Test coverage priorities

  1. Authorization checks on sensitive fields
  2. N+1 query detection (monitor query counts in tests)
  3. Error handling (validation, business logic)
  4. Pagination edge cases (empty lists, boundaries)
  5. Subscription lifecycle (connect, update, disconnect)

Team checklist

  1. Follow naming conventions: PascalCase types, camelCase fields
  2. Use non-null deliberately; prefer nullable by default
  3. Use Input types for mutations
  4. Return payload types with errors for mutations
  5. Implement DataLoader to prevent N+1 queries
  6. Use connections for pagination (Relay spec)
  7. Check authorization at field level
  8. Limit query depth and complexity
  9. Document every type, field, and argument
  10. Use @deprecated for evolution, not versioning in URL
  11. Enable introspection in dev; disable in production
  12. Test resolvers, authorization, and N+1 prevention
  13. Monitor query performance and complexity in production
  14. Use schema registry to track changes

Further reading

Official Resources

Tools & Libraries

Articles & Guides


Key takeaways

  1. Schema is contract — Design for evolution with nullable defaults, deprecation, and rich documentation.

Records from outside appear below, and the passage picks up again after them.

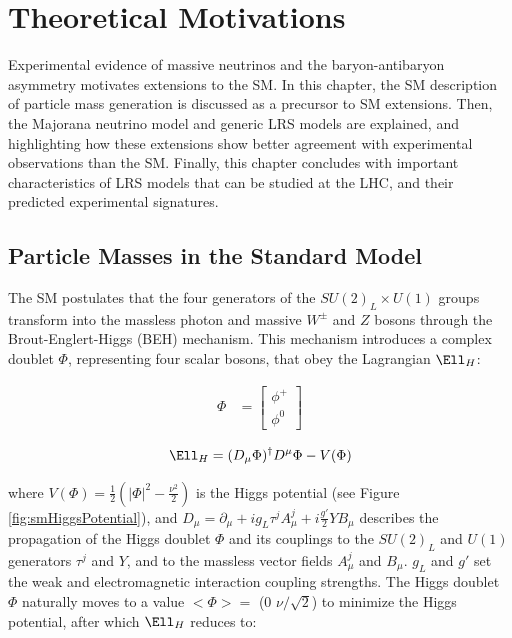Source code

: \chapter{Theoretical Motivations}
\label{wrBosonAndHeavyNu}
Experimental evidence of massive neutrinos and the baryon-antibaryon asymmetry motivates extensions to the SM.  
In this chapter, the SM description of particle mass generation is discussed as a precursor to SM extensions.  
Then, the Majorana neutrino model and generic LRS models are explained, and highlighting how these extensions 
show better agreement with experimental observations than the SM.  Finally, this chapter concludes with 
important characteristics of LRS models that can be studied at the LHC, and their predicted experimental signatures.


\section{Particle Masses in the Standard Model}
\label{sec:massInSM}
The SM postulates that the four generators of the $SU(2)_{L} \times U(1)$ groups transform into the massless 
photon and massive $W^{\pm}$ and $Z$ bosons through the Brout-Englert-Higgs (BEH) mechanism.  This mechanism 
introduces a complex doublet $\Phi$, representing four scalar bosons, that obey the Lagrangian $\Ell_{H}$:

\begin{align}
	\Phi &= \begin{bmatrix}
	\phi^{+} \\
	\phi^{0}
	\end{bmatrix}
\end{align}

\begin{equation}
	\Ell_{H} = (D_{\mu}\Phi)^{\dagger}D^{\mu}\Phi - V(\Phi)
\end{equation}

where $V(\Phi) = \frac{1}{2}(|\Phi|^{2} - \frac{\nu^{2}}{2})$ is the Higgs potential (see Figure \ref{fig:smHiggsPotential}), and 
$D_{\mu} = \partial_{\mu} + ig_{L}\tau^{j}A^{j}_{\mu} + i\frac{g'}{2}YB_{\mu}$ describes the propagation 
of the Higgs doublet $\Phi$ and its couplings to the $SU(2)_{L}$ and $U(1)$ generators $\tau^{j}$ and $Y$, 
and to the massless vector fields $A^{j}_{\mu}$ and $B_{\mu}$.  $g_{L}$ and 
$g'$ set the weak and electromagnetic interaction coupling strengths.  The Higgs doublet $\Phi$ naturally 
moves to a value $<\Phi> =$ (0  $\nu/\sqrt{2}$) to minimize the Higgs potential, after which $\Ell_{H}$ reduces 
to:

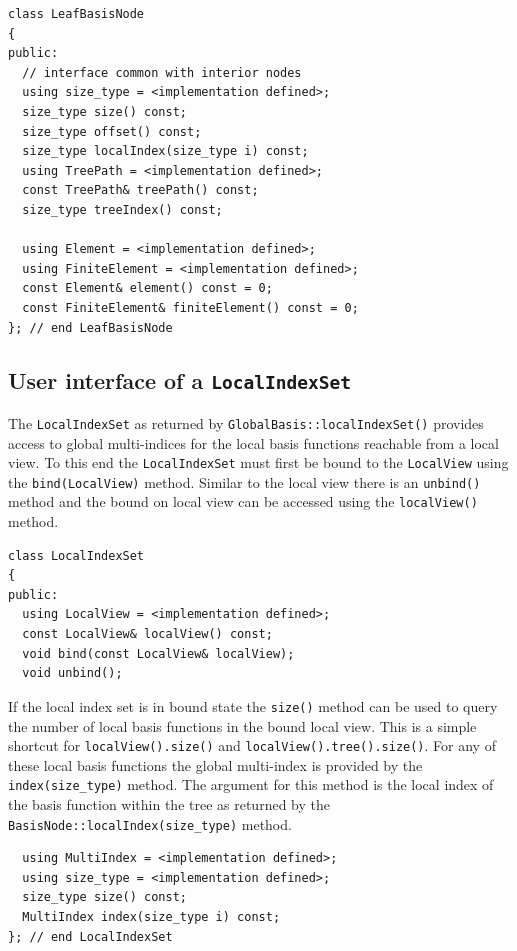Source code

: \documentclass[a4paper,10pt,headings=normal,bibliography=totoc]{scrartcl}
\begin{document}
\begin{lstlisting}
class LeafBasisNode
{
public:
  // interface common with interior nodes
  using size_type = <implementation defined>;
  size_type size() const;
  size_type offset() const;
  size_type localIndex(size_type i) const;
  using TreePath = <implementation defined>;
  const TreePath& treePath() const;
  size_type treeIndex() const;

  using Element = <implementation defined>;
  using FiniteElement = <implementation defined>;
  const Element& element() const = 0;
  const FiniteElement& finiteElement() const = 0;
}; // end LeafBasisNode
\end{lstlisting}



\subsection{User interface of a \texttt{LocalIndexSet}}
The \texttt{LocalIndexSet} as returned by \texttt{GlobalBasis::localIndexSet()}
provides access to global multi-indices for the
local basis functions reachable from a local view.
To this end the \texttt{LocalIndexSet} must
first be bound to the \texttt{LocalView} using
the \texttt{bind(LocalView)} method. Similar to the
local view there is an \texttt{unbind()} method
and the bound on local view can be accessed
using the \texttt{localView()} method.

\begin{lstlisting}
class LocalIndexSet
{
public:
  using LocalView = <implementation defined>;
  const LocalView& localView() const;
  void bind(const LocalView& localView);
  void unbind();
\end{lstlisting}

If the local index set is in bound state
the \texttt{size()} method can be used to query
the number of local basis functions in the
bound local view. This is a simple shortcut for
\texttt{localView().size()} and \texttt{localView().tree().size()}.
For any of these local basis functions the global
multi-index is provided by the \texttt{index(size\_type)}
method. The argument for this method is the local
index of the basis function within the tree as
returned by the \texttt{BasisNode::localIndex(size\_type)}
method.

\begin{lstlisting}
  using MultiIndex = <implementation defined>;
  using size_type = <implementation defined>;
  size_type size() const;
  MultiIndex index(size_type i) const;
}; // end LocalIndexSet
\end{lstlisting}
\end{document}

  2. Solve N+1 early — DataLoader is non-negotiable for production; batch and cache all data access.

  3. Use connections for pagination — Relay-style edges/nodes/PageInfo is verbose but robust.

  4. Layer authorization — Check permissions in resolvers or directives; never trust client queries.

  5. Limit query complexity — Malicious clients can craft expensive queries; defend with depth and complexity limits.

  6. Two error channels — Use top-level GraphQL errors for system failures; use payload errors for validation/business logic.

  7. Cache thoughtfully — HTTP caching for public queries, DataLoader for per-request, Redis for application-level.

  8. Document everything — GraphQL is self-documenting; use descriptions generously.

  9. Test authorization — Every sensitive field needs an authorization test.

  10. Evolve, don't version — Add fields, deprecate old ones; avoid /v1/graphql and /v2/graphql.

Remember: GraphQL gives clients power; your job is to make that power safe, fast, and delightful.